Ces entreprises sont aussi cotées en Bourse. Les conditions sont donc optimales pour accroître de manière vertigineuse leur rentabilité. Sans concurrence, les prix augmentent fortement (1) et les chiffres d’affaires explosent : + 44,1 % en France de 2005 à 2013. Parallèlement, les investissements sont faibles et même en diminution. De surcroît – en France comme en Italie –, une grande partie de ces investissements va, non pas à l’infrastructure et à la sécurité, mais à l’automatisation des péages, faisant ainsi baisser l’emploi.

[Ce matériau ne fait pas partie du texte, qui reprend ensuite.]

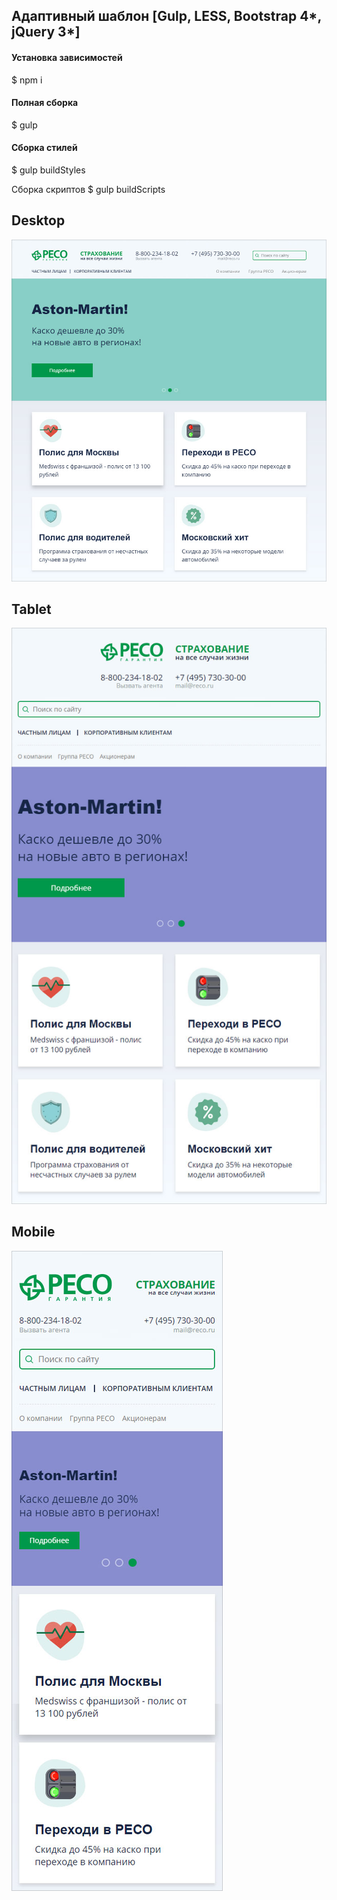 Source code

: Адаптивный шаблон [Gulp, LESS, Bootstrap 4*, jQuery 3*]
---
#### Установка зависимостей
$ npm i
#### Полная сборка
$ gulp
#### Сборка стилей
$ gulp buildStyles

Сборка скриптов
$ gulp buildScripts

Desktop
---
![](https://github.com/AKopytenko/Templates/blob/master/reco/preview-desktop.jpg)

Tablet
---
![](https://github.com/AKopytenko/Templates/blob/master/reco/preview-tablet.jpg)

Mobile
---
![](https://github.com/AKopytenko/Templates/blob/master/reco/preview-mobile.jpg)
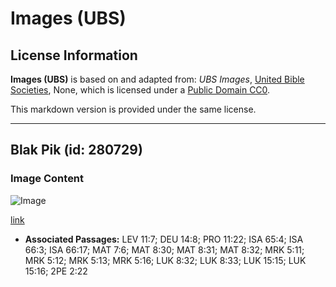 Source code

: # Images (UBS)

## License Information

**Images (UBS)** is based on and adapted from: _UBS Images_, [United Bible Societies](https://unitedbiblesocieties.org/), None, which is licensed under a [Public Domain CC0](https://creativecommons.org/public-domain/cc0/).

This markdown version is provided under the same license.



--------------------------------

## Blak Pik (id: 280729)

### Image Content

![Image](https://cdn.aquifer.bible/aquifer-content/resources/Media/WEB-0074_black_pigs.jpg)

[link](https://cdn.aquifer.bible/aquifer-content/resources/Media/WEB-0074_black_pigs.jpg)

* **Associated Passages:** LEV 11:7; DEU 14:8; PRO 11:22; ISA 65:4; ISA 66:3; ISA 66:17; MAT 7:6; MAT 8:30; MAT 8:31; MAT 8:32; MRK 5:11; MRK 5:12; MRK 5:13; MRK 5:16; LUK 8:32; LUK 8:33; LUK 15:15; LUK 15:16; 2PE 2:22

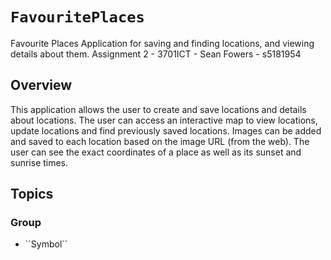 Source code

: # ``FavouritePlaces``

Favourite Places Application for saving and finding locations, and viewing details about them.
Assignment 2 - 3701ICT - Sean Fowers - s5181954

## Overview

This application allows the user to create and save locations and details about locations. The user can access an interactive map to view locations, update locations and find previously saved locations. Images can be added and saved to each location based on the image URL (from the web). The user can see the exact coordinates of a place as well as its sunset and sunrise times.

## Topics

### <!--@START_MENU_TOKEN@-->Group<!--@END_MENU_TOKEN@-->

- <!--@START_MENU_TOKEN@-->``Symbol``<!--@END_MENU_TOKEN@-->

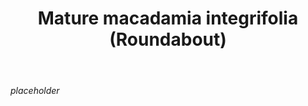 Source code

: ﻿---
backlinks:
- title: Individual plants
  url: /memex/sense/landscape-garden/individual-plants/individual-plants.html
tags:
- plants
- macadamia
- roundabout
title: Mature macadamia integrifolia (Roundabout)
types: single-plant
---
_placeholder_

Enfin, à la faveur de la mondialisation, les trafics routiers et maritimes augmentent. Gênes est un des vingt premiers ports européens de porte-conteneurs, une interface hyperefficace entre les flux maritimes et les bassins de production et de consommation de l’Europe du Sud desservis par l’autoroute, du fait de la faiblesse de l’infrastructure ferroviaire. La culbute est démesurée, les taux de rentabilité (2) sont proches de 70 %, alors que la moyenne sur les marchés financiers est plus proche de 15 %. Et ces rentes sont protégées par des contrats de concession longs ! Des superprofits garantis : les actionnaires se ruent, le cours de l’action Aspi passe de 14 euros en 2013 à 25 euros juste avant l’effondrement du pont.

Ce cocktail génois (globalisation outrancière, faibles investissements, laxisme politique, rationalisation et superprofits) est celui du capitalisme. Ainsi, rien n’interdit de penser que, dans l’avenir, la probabilité d’autres tragédies de ce type va augmenter dangereusement.

(1) + 25 % entre 2008 et 2016 en Italie et + 31 % entre 2005 et 2013 en France.

(2) Ratio profit/chiffre d’affaires.